- [Task statement] Copy each record exactly and skip its pictures.

- [Available records]

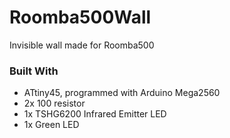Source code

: # Roomba500Wall
Invisible wall made for Roomba500

### Built With
* ATtiny45, programmed with Arduino Mega2560
* 2x 100 resistor
* 1x TSHG6200 Infrared Emitter LED
* 1x Green LED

- [Answer to the exercise]
Source code

: # Roomba500Wall
Invisible wall made for Roomba500

### Built With
* ATtiny45, programmed with Arduino Mega2560
* 2x 100 resistor
* 1x TSHG6200 Infrared Emitter LED
* 1x Green LED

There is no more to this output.